Problem:
Return all lines below containing the word "versions".

─── Given data

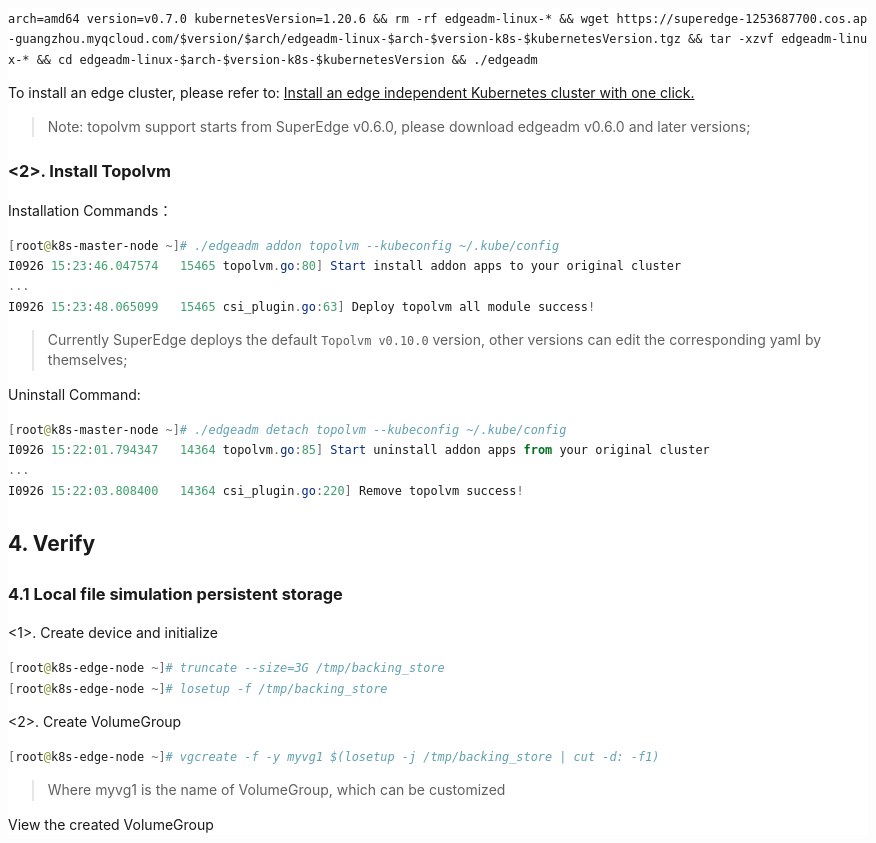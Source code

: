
 ```
arch=amd64 version=v0.7.0 kubernetesVersion=1.20.6 && rm -rf edgeadm-linux-* && wget https://superedge-1253687700.cos.ap-guangzhou.myqcloud.com/$version/$arch/edgeadm-linux-$arch-$version-k8s-$kubernetesVersion.tgz && tar -xzvf edgeadm-linux-* && cd edgeadm-linux-$arch-$version-k8s-$kubernetesVersion && ./edgeadm
```

To install an edge cluster, please refer to: [Install an edge independent Kubernetes cluster with one click. ](https://github.com/superedge/superedge/blob/main/docs/installation/install_edge_kubernetes.md)

>   Note: topolvm support starts from SuperEdge v0.6.0, please download edgeadm v0.6.0 and later versions;

### <2>. Install Topolvm

Installation Commands：

```powershell
[root@k8s-master-node ~]# ./edgeadm addon topolvm --kubeconfig ~/.kube/config 
I0926 15:23:46.047574   15465 topolvm.go:80] Start install addon apps to your original cluster
...
I0926 15:23:48.065099   15465 csi_plugin.go:63] Deploy topolvm all module success!
```

>   Currently SuperEdge deploys the default `Topolvm v0.10.0` version, other versions can edit the corresponding yaml by themselves;

Uninstall Command:

```powershell
[root@k8s-master-node ~]# ./edgeadm detach topolvm --kubeconfig ~/.kube/config 
I0926 15:22:01.794347   14364 topolvm.go:85] Start uninstall addon apps from your original cluster
...
I0926 15:22:03.808400   14364 csi_plugin.go:220] Remove topolvm success!
```

## 4. Verify

### 4.1 Local file simulation persistent storage

<1>. Create device and initialize

```powershell
[root@k8s-edge-node ~]# truncate --size=3G /tmp/backing_store
[root@k8s-edge-node ~]# losetup -f /tmp/backing_store
```

<2>. Create VolumeGroup

```powershell
[root@k8s-edge-node ~]# vgcreate -f -y myvg1 $(losetup -j /tmp/backing_store | cut -d: -f1)
```

>   Where myvg1 is the name of VolumeGroup, which can be customized

View the created VolumeGroup
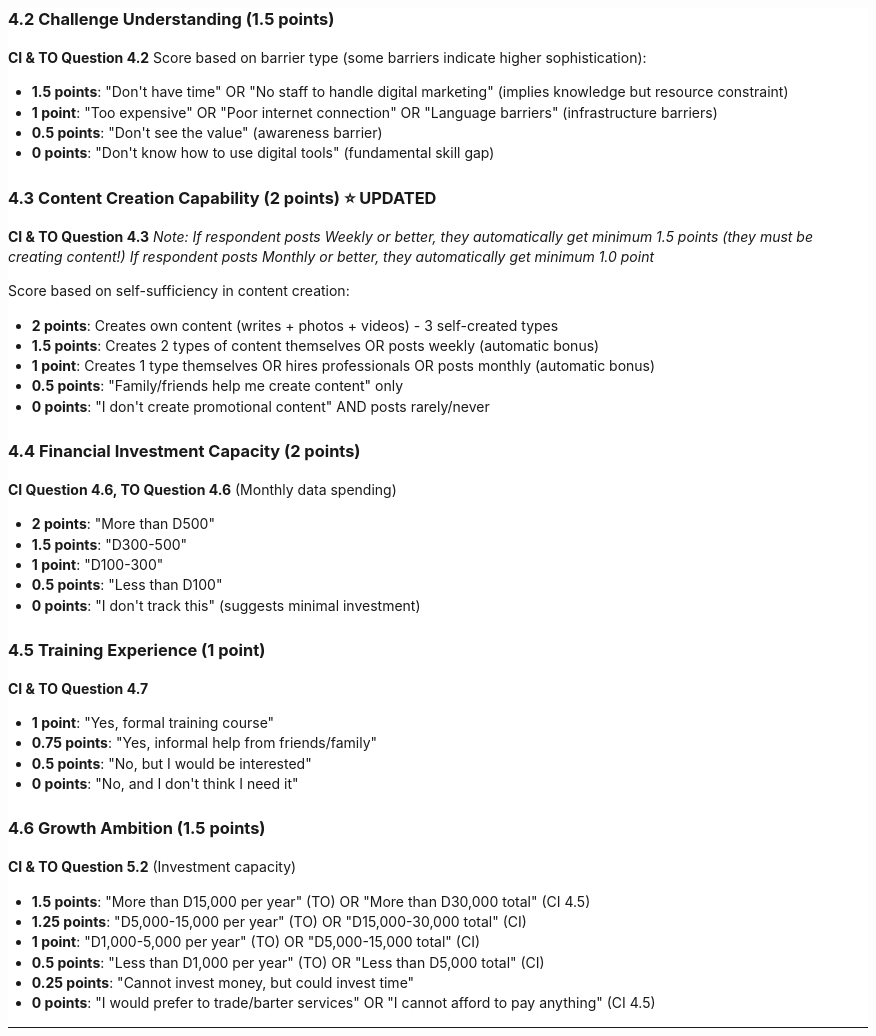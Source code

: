 ### 4.2 Challenge Understanding (1.5 points)
**CI & TO Question 4.2**
Score based on barrier type (some barriers indicate higher sophistication):
- **1.5 points**: "Don't have time" OR "No staff to handle digital marketing" (implies knowledge but resource constraint)
- **1 point**: "Too expensive" OR "Poor internet connection" OR "Language barriers" (infrastructure barriers)
- **0.5 points**: "Don't see the value" (awareness barrier)
- **0 points**: "Don't know how to use digital tools" (fundamental skill gap)

### 4.3 Content Creation Capability (2 points) ⭐ UPDATED
**CI & TO Question 4.3**
*Note: If respondent posts Weekly or better, they automatically get minimum 1.5 points (they must be creating content!)*
*If respondent posts Monthly or better, they automatically get minimum 1.0 point*

Score based on self-sufficiency in content creation:
- **2 points**: Creates own content (writes + photos + videos) - 3 self-created types
- **1.5 points**: Creates 2 types of content themselves OR posts weekly (automatic bonus)
- **1 point**: Creates 1 type themselves OR hires professionals OR posts monthly (automatic bonus)
- **0.5 points**: "Family/friends help me create content" only
- **0 points**: "I don't create promotional content" AND posts rarely/never

### 4.4 Financial Investment Capacity (2 points)
**CI Question 4.6, TO Question 4.6** (Monthly data spending)
- **2 points**: "More than D500"
- **1.5 points**: "D300-500"
- **1 point**: "D100-300"
- **0.5 points**: "Less than D100"
- **0 points**: "I don't track this" (suggests minimal investment)

### 4.5 Training Experience (1 point)
**CI & TO Question 4.7**
- **1 point**: "Yes, formal training course"
- **0.75 points**: "Yes, informal help from friends/family"
- **0.5 points**: "No, but I would be interested"
- **0 points**: "No, and I don't think I need it"

### 4.6 Growth Ambition (1.5 points)
**CI & TO Question 5.2** (Investment capacity)
- **1.5 points**: "More than D15,000 per year" (TO) OR "More than D30,000 total" (CI 4.5)
- **1.25 points**: "D5,000-15,000 per year" (TO) OR "D15,000-30,000 total" (CI)
- **1 point**: "D1,000-5,000 per year" (TO) OR "D5,000-15,000 total" (CI)
- **0.5 points**: "Less than D1,000 per year" (TO) OR "Less than D5,000 total" (CI)
- **0.25 points**: "Cannot invest money, but could invest time"
- **0 points**: "I would prefer to trade/barter services" OR "I cannot afford to pay anything" (CI 4.5)

---
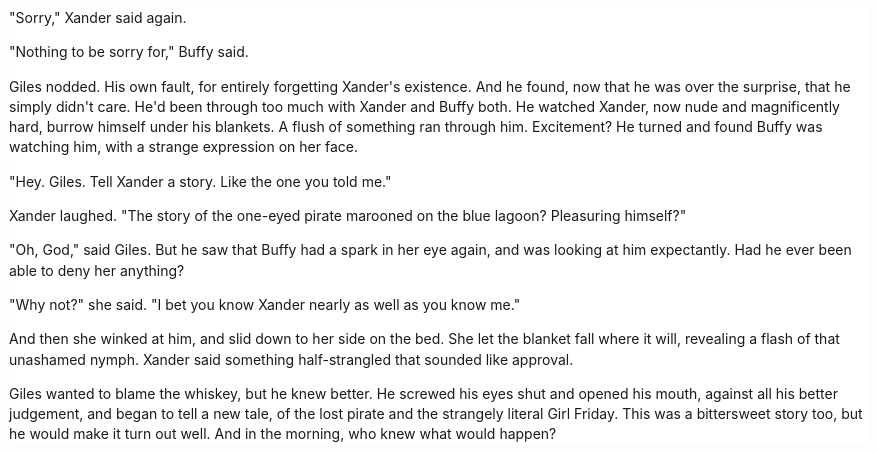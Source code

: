 "Sorry," Xander said again.

"Nothing to be sorry for," Buffy said. 

Giles nodded. His own fault, for entirely forgetting Xander's existence. And he found, now that he was over the surprise, that he simply didn't care. He'd been through too much with Xander and Buffy both. He watched Xander, now nude and magnificently hard, burrow himself under his blankets. A flush of something ran through him. Excitement? He turned and found Buffy was watching him, with a strange expression on her face.

"Hey. Giles. Tell Xander a story. Like the one you told me."

Xander laughed. "The story of the one-eyed pirate marooned on the blue lagoon? Pleasuring himself?"

"Oh, God," said Giles. But he saw that Buffy had a spark in her eye again, and was looking at him expectantly. Had he ever been able to deny her anything?

"Why not?" she said. "I bet you know Xander nearly as well as you know me." 

And then she winked at him, and slid down to her side on the bed. She let the blanket fall where it will, revealing a flash of that unashamed nymph. Xander said something half-strangled that sounded like approval. 

Giles wanted to blame the whiskey, but he knew better. He screwed his eyes shut and opened his mouth, against all his better judgement, and began to tell a new tale, of the lost pirate and the strangely literal Girl Friday. This was a bittersweet story too, but he would make it turn out well. And in the morning, who knew what would happen?
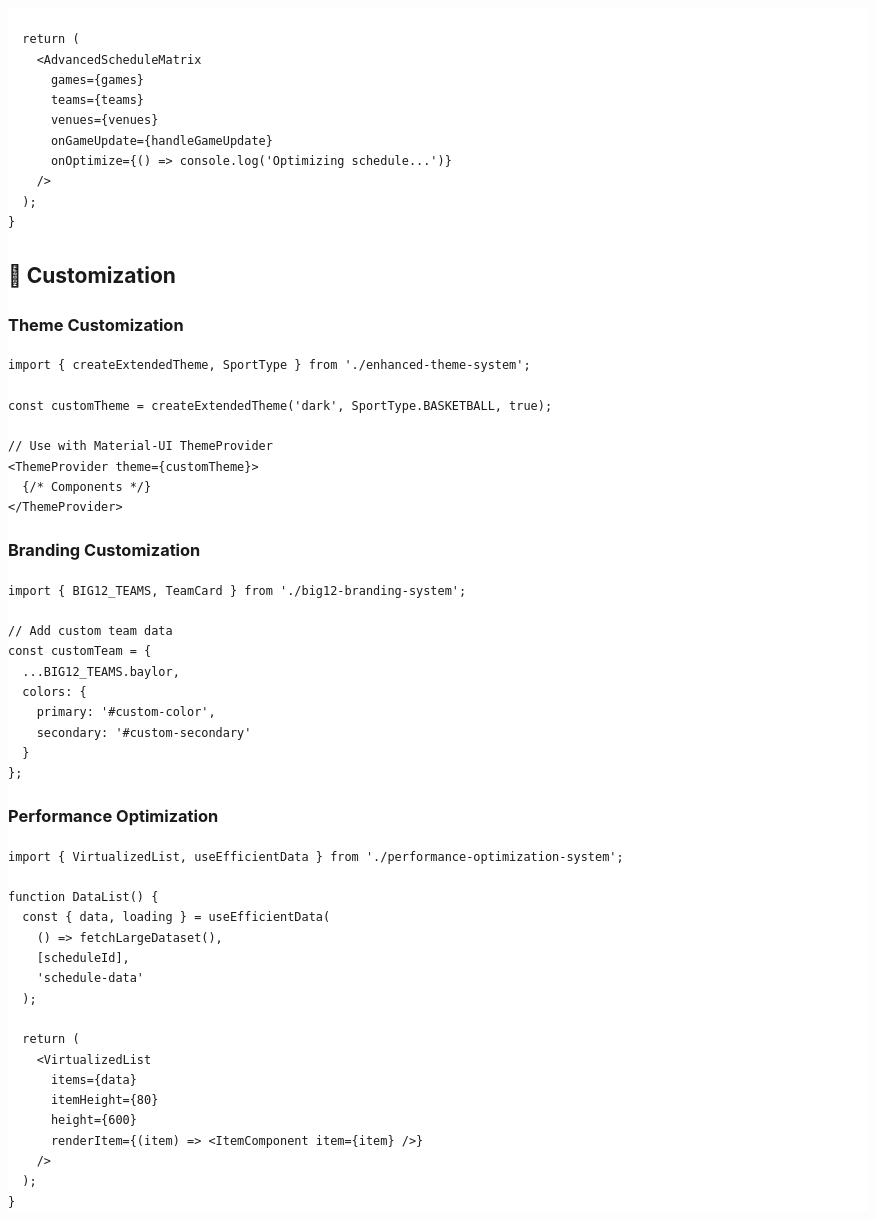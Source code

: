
 ```tsx

  return (
    <AdvancedScheduleMatrix
      games={games}
      teams={teams}
      venues={venues}
      onGameUpdate={handleGameUpdate}
      onOptimize={() => console.log('Optimizing schedule...')}
    />
  );
}
```

## 🎨 Customization

### Theme Customization
```tsx
import { createExtendedTheme, SportType } from './enhanced-theme-system';

const customTheme = createExtendedTheme('dark', SportType.BASKETBALL, true);

// Use with Material-UI ThemeProvider
<ThemeProvider theme={customTheme}>
  {/* Components */}
</ThemeProvider>
```

### Branding Customization
```tsx
import { BIG12_TEAMS, TeamCard } from './big12-branding-system';

// Add custom team data
const customTeam = {
  ...BIG12_TEAMS.baylor,
  colors: {
    primary: '#custom-color',
    secondary: '#custom-secondary'
  }
};
```

### Performance Optimization
```tsx
import { VirtualizedList, useEfficientData } from './performance-optimization-system';

function DataList() {
  const { data, loading } = useEfficientData(
    () => fetchLargeDataset(),
    [scheduleId],
    'schedule-data'
  );

  return (
    <VirtualizedList
      items={data}
      itemHeight={80}
      height={600}
      renderItem={(item) => <ItemComponent item={item} />}
    />
  );
}
```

──────

Result of the exercise:
>   Note: topolvm support starts from SuperEdge v0.6.0, please download edgeadm v0.6.0 and later versions;
>   Currently SuperEdge deploys the default `Topolvm v0.10.0` version, other versions can edit the corresponding yaml by themselves;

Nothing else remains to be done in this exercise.